__RECORDS TO PROCESS__
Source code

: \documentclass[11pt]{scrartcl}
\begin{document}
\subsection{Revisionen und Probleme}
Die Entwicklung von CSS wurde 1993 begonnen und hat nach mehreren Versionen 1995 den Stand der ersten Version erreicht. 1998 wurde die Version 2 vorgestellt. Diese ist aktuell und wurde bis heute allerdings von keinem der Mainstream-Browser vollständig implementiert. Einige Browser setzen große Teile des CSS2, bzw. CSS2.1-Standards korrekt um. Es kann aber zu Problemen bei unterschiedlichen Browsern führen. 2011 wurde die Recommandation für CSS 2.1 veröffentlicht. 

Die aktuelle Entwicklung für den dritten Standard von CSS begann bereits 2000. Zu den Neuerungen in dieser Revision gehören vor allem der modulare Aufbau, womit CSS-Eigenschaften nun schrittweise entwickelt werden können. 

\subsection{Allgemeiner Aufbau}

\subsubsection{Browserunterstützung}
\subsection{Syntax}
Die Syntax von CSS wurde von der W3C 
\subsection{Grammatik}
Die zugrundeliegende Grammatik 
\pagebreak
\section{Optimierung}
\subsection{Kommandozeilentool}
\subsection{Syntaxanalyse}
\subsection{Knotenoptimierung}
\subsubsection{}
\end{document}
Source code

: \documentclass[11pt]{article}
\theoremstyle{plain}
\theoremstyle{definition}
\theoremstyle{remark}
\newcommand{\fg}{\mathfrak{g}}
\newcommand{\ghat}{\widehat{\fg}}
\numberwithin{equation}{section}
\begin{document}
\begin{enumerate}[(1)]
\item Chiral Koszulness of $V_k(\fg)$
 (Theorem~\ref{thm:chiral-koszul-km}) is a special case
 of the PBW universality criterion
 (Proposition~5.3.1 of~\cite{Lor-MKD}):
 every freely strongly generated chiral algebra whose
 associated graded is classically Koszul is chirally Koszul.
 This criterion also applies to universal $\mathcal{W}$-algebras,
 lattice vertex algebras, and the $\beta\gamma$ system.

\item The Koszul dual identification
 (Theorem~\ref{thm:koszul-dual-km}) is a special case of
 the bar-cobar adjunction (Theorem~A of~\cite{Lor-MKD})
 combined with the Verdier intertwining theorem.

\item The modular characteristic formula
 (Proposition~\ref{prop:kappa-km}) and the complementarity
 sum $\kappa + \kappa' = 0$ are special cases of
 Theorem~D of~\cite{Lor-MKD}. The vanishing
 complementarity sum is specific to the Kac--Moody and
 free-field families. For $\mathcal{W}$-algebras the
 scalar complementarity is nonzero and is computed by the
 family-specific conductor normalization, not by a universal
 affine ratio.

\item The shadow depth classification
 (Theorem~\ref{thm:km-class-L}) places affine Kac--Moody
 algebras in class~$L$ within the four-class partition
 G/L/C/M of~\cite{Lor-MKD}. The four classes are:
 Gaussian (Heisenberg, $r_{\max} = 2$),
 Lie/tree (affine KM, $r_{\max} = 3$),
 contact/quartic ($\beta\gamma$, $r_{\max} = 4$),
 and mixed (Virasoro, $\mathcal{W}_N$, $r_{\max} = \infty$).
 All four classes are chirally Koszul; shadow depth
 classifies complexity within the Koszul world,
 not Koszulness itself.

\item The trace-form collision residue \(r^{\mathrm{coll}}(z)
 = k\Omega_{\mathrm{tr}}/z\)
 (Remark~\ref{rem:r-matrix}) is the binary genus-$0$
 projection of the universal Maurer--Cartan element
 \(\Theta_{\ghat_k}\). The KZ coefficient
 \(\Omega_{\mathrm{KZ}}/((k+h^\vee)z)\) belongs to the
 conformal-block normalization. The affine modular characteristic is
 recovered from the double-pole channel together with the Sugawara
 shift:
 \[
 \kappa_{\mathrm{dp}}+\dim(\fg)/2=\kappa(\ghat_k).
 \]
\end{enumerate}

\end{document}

--

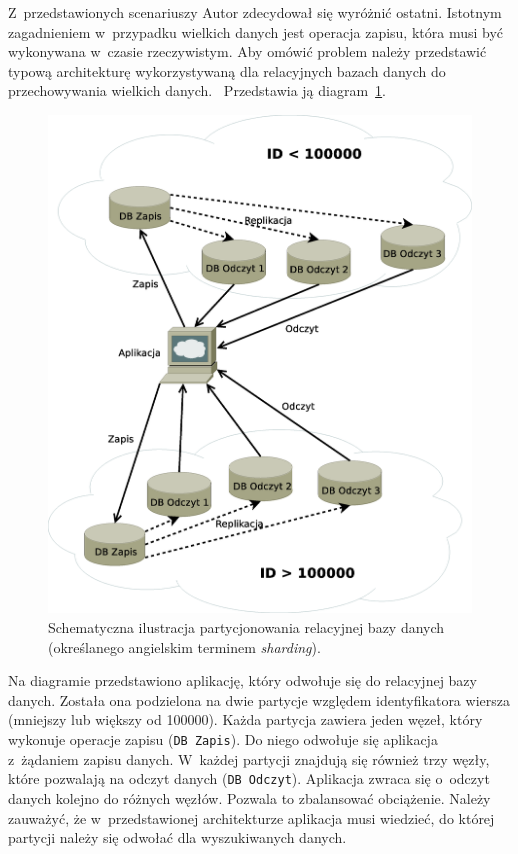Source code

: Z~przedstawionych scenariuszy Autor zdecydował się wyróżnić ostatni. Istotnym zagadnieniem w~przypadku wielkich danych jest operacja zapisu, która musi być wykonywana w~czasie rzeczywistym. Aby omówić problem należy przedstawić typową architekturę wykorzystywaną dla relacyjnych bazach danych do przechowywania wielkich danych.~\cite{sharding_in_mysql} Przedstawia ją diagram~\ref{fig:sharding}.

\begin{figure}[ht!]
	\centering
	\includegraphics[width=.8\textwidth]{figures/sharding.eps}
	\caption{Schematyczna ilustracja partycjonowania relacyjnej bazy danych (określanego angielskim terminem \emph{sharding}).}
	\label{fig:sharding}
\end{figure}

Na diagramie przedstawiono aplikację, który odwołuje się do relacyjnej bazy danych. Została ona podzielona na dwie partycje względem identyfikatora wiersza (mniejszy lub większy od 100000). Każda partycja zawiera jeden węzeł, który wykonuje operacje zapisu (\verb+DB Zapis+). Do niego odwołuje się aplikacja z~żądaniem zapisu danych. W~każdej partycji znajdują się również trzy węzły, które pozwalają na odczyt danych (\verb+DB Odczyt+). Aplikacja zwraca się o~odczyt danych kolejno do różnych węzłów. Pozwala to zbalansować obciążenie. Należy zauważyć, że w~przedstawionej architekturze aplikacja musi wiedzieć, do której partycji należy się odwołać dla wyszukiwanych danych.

__WORK ORDER__
Looking at the material above, work out how many lines have the word "sharding" in them. Answer with that number alone.

__THE COMPLETED TASK__
4